Storms in the Northern Hemisphere are getting worse, and human impact on climate change is to blame, says a University of Victoria researcher whose work made headlines around the world last week.

Francis Zwiers, director of UVic’s Pacific Climate Impacts Consortium, co-authored the first study linking global warming to extreme precipitation events across North America, Europe and Asian weather stations. 

Published in the Feb. 17 edition of the journal Nature, Zwiers and lead-author Seung-Ki Min conclude that acts of nature – heavy rain and snow, floods and mudslides – are intensifying and are doing so at a rate faster than scientists were able to project.

“Climate scientists have made arguments that it’s caused as the atmosphere warms, (and is) able to hold more water vapours, not necessarily more days of heavy precipitation, but the events are more extreme,” Zwiers said.

Those events include the September mudslide in Bella Coola that cut off Cariboo communities and this winter’s flooding in the maritimes. 

The worst annual storms were tracked from 1951 through 1999. The likelihood of a rainfall event being more extreme than the previous year’s highest precipitation increased slightly with each subsequent year. 

“The average waiting time between major events is getting shorter,” added Zwiers, the former head of climate research at Environment Canada.

Zwiers, an expert in applying statistical methods to climate variability and change, said our understanding of climate change is limited by the speed and consistency of data.
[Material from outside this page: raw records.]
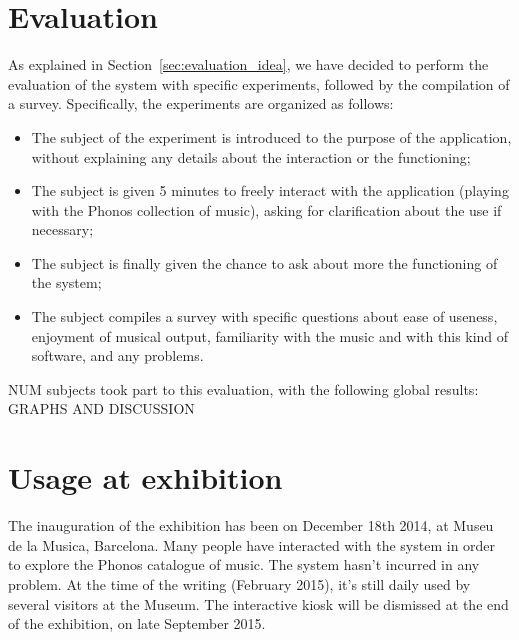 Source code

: \section{Evaluation}
\label{sec:eval_results}
As explained in Section~\ref{sec:evaluation_idea}, we have decided to perform the evaluation of the system with specific experiments, followed by the compilation of a survey.
Specifically, the experiments are organized as follows:
\begin{itemize}
\item The subject of the experiment is introduced to the purpose of the application, without explaining any details about the interaction or the functioning;
\item The subject is given 5 minutes to freely interact with the application (playing with the Phonos collection of music), asking for clarification about the use if necessary;
\item The subject is finally given the chance to ask about more the functioning of the system;
\item The subject compiles a survey with specific questions about ease of useness, enjoyment of musical output, familiarity with the music and with this kind of software, and any problems. 
\end{itemize}

NUM subjects took part to this evaluation, with the following global results: \\
GRAPHS AND DISCUSSION

\section{Usage at exhibition} 
The inauguration of the exhibition has been on December 18th 2014, at Museu de la Musica, Barcelona. Many people have interacted with the system in order to explore the Phonos catalogue of music. The system hasn't incurred in any problem. At the time of the writing (February 2015), it's still daily used by several visitors at the Museum. The interactive kiosk will be dismissed at the end of the exhibition, on late September 2015.\\

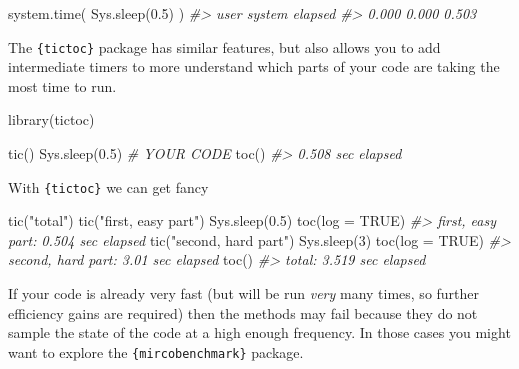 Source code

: \documentclass[
  12pt,
]{book}
\newenvironment{Shaded}{\begin{snugshade}}{\end{snugshade}}
\newcommand{\AttributeTok}[1]{\textcolor[rgb]{0.77,0.63,0.00}{#1}}
\newcommand{\CommentTok}[1]{\textcolor[rgb]{0.56,0.35,0.01}{\textit{#1}}}
\newcommand{\ConstantTok}[1]{\textcolor[rgb]{0.00,0.00,0.00}{#1}}
\newcommand{\DecValTok}[1]{\textcolor[rgb]{0.00,0.00,0.81}{#1}}
\newcommand{\FloatTok}[1]{\textcolor[rgb]{0.00,0.00,0.81}{#1}}
\newcommand{\FunctionTok}[1]{\textcolor[rgb]{0.00,0.00,0.00}{#1}}
\newcommand{\NormalTok}[1]{#1}
\newcommand{\StringTok}[1]{\textcolor[rgb]{0.31,0.60,0.02}{#1}}
\begin{document}
\begin{Shaded}
\begin{Highlighting}[]
\FunctionTok{system.time}\NormalTok{(}
  \FunctionTok{Sys.sleep}\NormalTok{(}\FloatTok{0.5}\NormalTok{)}
\NormalTok{)}
\CommentTok{\#\textgreater{}    user  system elapsed }
\CommentTok{\#\textgreater{}   0.000   0.000   0.503}
\end{Highlighting}
\end{Shaded}

The \texttt{\{tictoc\}} package has similar features, but also allows you to add intermediate timers to more understand which parts of your code are taking the most time to run.

\begin{Shaded}
\begin{Highlighting}[]
\FunctionTok{library}\NormalTok{(tictoc)}

\FunctionTok{tic}\NormalTok{() }
\FunctionTok{Sys.sleep}\NormalTok{(}\FloatTok{0.5}\NormalTok{) }\CommentTok{\# YOUR CODE }
\FunctionTok{toc}\NormalTok{()}
\CommentTok{\#\textgreater{} 0.508 sec elapsed}
\end{Highlighting}
\end{Shaded}

With \texttt{\{tictoc\}} we can get fancy

\begin{Shaded}
\begin{Highlighting}[]
\FunctionTok{tic}\NormalTok{(}\StringTok{"total"}\NormalTok{)}
\FunctionTok{tic}\NormalTok{(}\StringTok{"first, easy part"}\NormalTok{)}
\FunctionTok{Sys.sleep}\NormalTok{(}\FloatTok{0.5}\NormalTok{)}
\FunctionTok{toc}\NormalTok{(}\AttributeTok{log =} \ConstantTok{TRUE}\NormalTok{)}
\CommentTok{\#\textgreater{} first, easy part: 0.504 sec elapsed}
\FunctionTok{tic}\NormalTok{(}\StringTok{"second, hard part"}\NormalTok{)}
\FunctionTok{Sys.sleep}\NormalTok{(}\DecValTok{3}\NormalTok{)}
\FunctionTok{toc}\NormalTok{(}\AttributeTok{log =} \ConstantTok{TRUE}\NormalTok{)}
\CommentTok{\#\textgreater{} second, hard part: 3.01 sec elapsed}
\FunctionTok{toc}\NormalTok{()}
\CommentTok{\#\textgreater{} total: 3.519 sec elapsed}
\end{Highlighting}
\end{Shaded}

If your code is already very fast (but will be run \emph{very} many times, so further efficiency gains are required) then the methods may fail because they do not sample the state of the code at a high enough frequency. In those cases you might want to explore the \texttt{\{mircobenchmark\}} package.
\end{document}
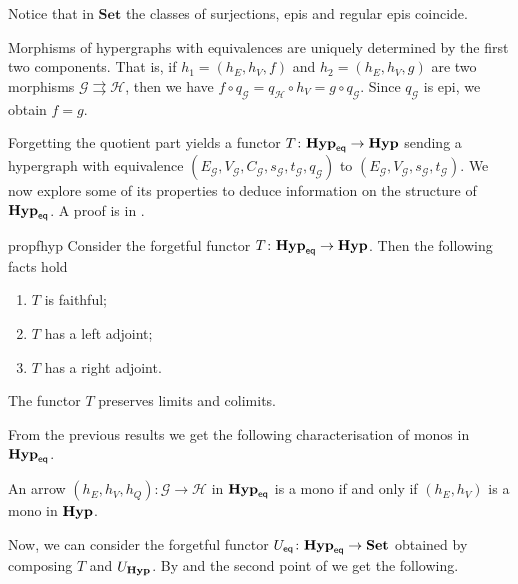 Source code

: \documentclass[3p]{elsarticle}
\newcommand{\eq}{\mathsf{eq}}
\newcommand{\Set}{\mathbf{Set}}
\newcommand{\catname}[1]{\textbf{\textup{#1}}}
\newcommand{\hyp}{\catname{Hyp}}
\newcommand{\EqHyp}{\catname{Hyp}_{\mathsf{eq}}} %
\theoremstyle{remark}
\theoremstyle{definition}
\begin{document}
\begin{rem}
	Notice that in $\Set$ the classes of surjections, epis and regular epis coincide.
\end{rem}

\begin{rem}\label{rem:eqhyp_morphs}
	Morphisms of hypergraphs with equivalences are uniquely determined by the first two components. That is, if $h_1 = (h_E, h_V, f)$ and $h_2 = (h_E, h_V, g)$ are two morphisms $\mathcal{G} \rightrightarrows \mathcal{H}$, then we have
	$
	f \circ q_\mathcal{G} = q_\mathcal{H}\circ h_V =g\circ q_\mathcal{G}.
	$
	Since $q_\mathcal{G}$ is epi, we obtain $f = g$.
\end{rem}

Forgetting the quotient part yields a functor $T\colon \EqHyp \to \hyp$ sending a hypergraph with equivalence $(E_\mathcal{G}, V_{\mathcal{G}}, C_\mathcal{G}, s_\mathcal{G}, t_\mathcal{G}, q_\mathcal{G})$ to $(E_{\mathcal{G}}, V_{\mathcal{G}}, s_\mathcal{G}, t_{\mathcal{G}})$.   We now explore some of its properties to deduce information on the structure of $\EqHyp$.  
%
A proof is in .


\begin{restatable}{prop}{fhyp}\label{prop:forghyp}  Consider the forgetful functor $T\colon \EqHyp \to \hyp$. Then the following facts hold
	\begin{enumerate}
		\item$T$ is faithful;
		\item $T$ has a left adjoint;
		\item $T$ has a right adjoint.
	\end{enumerate}
\end{restatable}

\begin{cor}\label{cor:limcolim}
	The functor $T$ preserves limits and colimits.
\end{cor}

From the previous results we get the following characterisation of monos in $\EqHyp$.

\begin{cor}\label{cor:mono1}
	An arrow $(h_E, h_V, h_Q): \mathcal{G \to H}$ in $\EqHyp$ is a mono if and only if $(h_E, h_V)$ is a mono in $\hyp$.
\end{cor}

Now, we can consider the forgetful functor $U_{\eq}\colon \EqHyp\to \Set$ obtained by composing $T$ and $U_{\hyp}$.  By  and the second point of  we get the following.
\end{document}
 There are fewer resources available in the Southern Hemisphere, making it more difficult to compile evidence on climate trends there. 

Also, the impact of volcanic eruptions is another unknown factor, not fully understood by Zwiers and his colleagues.

In Greater Victoria, an extreme event might currently translate to 75-100 millimetres in precipitation at one time – numbers that suggest the need for more robust storm water handling infrastructure, from holding ponds to rain gardens, Zwiers said.

“One thing I think we can be sure of is that these events will be stronger over time,” he said.

How much humans will be able to reduce their impact on storms over the next 100 years through reducing their carbon footprint is up for debate.

“These are local actions, but they’re going to have to be taken everywhere.”